▶ [Problem requirements]
Your task is to count the lines of the records that contain "huge". Answer with the number and nothing else.

Entries taken from a collection
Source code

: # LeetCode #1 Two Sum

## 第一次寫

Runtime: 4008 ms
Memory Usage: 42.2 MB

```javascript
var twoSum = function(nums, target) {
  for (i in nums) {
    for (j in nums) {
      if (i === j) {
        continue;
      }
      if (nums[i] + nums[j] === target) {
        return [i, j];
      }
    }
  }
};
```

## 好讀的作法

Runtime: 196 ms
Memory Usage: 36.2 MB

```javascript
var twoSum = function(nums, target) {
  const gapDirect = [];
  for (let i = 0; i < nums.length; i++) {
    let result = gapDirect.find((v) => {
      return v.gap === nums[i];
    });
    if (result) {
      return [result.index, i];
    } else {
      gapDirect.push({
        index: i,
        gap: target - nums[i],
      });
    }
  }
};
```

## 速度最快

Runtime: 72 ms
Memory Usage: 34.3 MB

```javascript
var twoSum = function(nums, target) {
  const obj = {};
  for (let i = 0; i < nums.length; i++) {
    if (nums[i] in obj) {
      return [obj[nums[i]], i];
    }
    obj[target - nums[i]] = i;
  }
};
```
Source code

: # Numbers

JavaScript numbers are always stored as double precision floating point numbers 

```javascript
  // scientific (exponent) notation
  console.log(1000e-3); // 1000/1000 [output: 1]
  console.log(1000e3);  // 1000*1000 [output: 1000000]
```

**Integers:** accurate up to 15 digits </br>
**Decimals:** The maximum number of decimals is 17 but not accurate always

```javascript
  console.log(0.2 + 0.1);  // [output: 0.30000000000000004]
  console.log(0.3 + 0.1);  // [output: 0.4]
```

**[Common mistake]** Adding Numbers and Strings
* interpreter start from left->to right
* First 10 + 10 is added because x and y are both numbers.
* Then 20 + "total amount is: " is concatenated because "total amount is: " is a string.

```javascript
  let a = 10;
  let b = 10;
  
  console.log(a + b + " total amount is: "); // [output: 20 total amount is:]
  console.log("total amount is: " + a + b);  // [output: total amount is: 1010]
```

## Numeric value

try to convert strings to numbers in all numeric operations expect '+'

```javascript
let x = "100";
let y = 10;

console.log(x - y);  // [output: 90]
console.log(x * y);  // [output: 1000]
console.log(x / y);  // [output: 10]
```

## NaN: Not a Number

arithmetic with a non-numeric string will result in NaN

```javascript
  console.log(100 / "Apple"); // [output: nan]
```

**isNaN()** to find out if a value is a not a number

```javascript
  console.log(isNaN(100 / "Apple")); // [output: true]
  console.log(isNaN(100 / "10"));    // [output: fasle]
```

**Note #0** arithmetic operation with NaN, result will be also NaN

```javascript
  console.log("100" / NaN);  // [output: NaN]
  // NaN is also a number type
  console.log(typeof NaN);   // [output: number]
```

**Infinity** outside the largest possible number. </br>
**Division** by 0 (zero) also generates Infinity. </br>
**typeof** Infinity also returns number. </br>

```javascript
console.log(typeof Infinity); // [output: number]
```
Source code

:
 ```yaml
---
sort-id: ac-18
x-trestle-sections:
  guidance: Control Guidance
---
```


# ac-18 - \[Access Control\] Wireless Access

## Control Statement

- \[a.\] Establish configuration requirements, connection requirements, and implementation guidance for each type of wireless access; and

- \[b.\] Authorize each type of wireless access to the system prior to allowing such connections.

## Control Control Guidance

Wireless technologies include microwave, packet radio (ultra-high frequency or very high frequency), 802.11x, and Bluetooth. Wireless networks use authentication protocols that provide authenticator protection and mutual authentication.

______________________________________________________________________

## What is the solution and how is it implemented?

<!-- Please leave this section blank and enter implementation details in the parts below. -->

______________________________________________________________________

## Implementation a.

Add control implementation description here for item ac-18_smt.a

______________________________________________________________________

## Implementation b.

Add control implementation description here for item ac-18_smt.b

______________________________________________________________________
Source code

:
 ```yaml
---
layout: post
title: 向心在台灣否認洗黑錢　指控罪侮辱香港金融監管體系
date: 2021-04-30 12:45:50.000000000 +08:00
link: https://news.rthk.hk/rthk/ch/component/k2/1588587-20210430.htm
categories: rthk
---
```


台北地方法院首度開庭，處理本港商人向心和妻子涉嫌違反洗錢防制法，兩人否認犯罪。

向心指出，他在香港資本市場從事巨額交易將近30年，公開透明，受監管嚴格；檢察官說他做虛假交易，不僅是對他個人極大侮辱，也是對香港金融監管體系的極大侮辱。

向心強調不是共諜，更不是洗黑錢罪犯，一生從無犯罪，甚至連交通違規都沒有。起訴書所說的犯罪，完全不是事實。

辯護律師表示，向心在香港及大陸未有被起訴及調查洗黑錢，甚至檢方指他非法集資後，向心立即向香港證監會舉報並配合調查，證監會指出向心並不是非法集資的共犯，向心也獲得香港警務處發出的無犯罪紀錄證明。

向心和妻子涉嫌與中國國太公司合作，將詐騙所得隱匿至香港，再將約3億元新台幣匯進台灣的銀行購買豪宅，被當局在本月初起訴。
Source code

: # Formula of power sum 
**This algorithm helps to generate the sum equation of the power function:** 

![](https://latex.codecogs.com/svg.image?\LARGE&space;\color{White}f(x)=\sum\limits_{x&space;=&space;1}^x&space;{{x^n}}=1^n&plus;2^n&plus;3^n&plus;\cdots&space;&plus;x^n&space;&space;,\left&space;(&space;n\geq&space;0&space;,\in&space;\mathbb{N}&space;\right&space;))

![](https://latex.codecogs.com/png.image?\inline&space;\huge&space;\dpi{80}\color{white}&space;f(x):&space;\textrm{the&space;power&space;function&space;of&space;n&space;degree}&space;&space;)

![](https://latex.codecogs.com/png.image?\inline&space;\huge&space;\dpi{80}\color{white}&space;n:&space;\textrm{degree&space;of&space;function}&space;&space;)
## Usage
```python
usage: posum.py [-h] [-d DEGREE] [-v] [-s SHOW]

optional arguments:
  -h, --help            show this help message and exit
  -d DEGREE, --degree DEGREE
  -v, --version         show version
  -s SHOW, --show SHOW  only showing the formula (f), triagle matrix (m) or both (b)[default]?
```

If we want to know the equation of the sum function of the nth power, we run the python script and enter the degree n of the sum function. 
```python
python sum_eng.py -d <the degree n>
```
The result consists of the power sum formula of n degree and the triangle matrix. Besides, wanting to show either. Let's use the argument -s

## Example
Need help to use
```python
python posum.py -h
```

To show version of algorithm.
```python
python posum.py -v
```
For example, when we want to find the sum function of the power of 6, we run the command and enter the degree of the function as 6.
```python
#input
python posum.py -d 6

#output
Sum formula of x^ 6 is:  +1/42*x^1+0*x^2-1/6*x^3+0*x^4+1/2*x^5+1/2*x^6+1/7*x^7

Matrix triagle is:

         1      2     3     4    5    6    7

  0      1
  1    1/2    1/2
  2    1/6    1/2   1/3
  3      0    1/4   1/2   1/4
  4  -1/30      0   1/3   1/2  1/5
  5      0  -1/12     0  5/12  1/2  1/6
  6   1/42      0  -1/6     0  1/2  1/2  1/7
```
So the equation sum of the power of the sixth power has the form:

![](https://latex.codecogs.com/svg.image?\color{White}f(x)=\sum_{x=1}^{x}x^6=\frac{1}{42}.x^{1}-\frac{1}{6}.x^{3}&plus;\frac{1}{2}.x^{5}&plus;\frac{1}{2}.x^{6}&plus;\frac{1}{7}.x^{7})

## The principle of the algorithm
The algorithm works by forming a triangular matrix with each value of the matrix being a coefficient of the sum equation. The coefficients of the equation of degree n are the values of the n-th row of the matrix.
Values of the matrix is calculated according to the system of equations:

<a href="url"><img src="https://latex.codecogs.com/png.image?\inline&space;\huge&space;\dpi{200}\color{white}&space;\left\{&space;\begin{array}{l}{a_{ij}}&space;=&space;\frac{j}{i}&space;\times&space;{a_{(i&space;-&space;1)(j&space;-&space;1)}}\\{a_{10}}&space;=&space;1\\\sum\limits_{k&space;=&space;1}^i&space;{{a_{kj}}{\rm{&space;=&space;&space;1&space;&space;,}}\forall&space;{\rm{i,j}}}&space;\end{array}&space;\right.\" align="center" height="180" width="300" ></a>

▶ [Reply]
3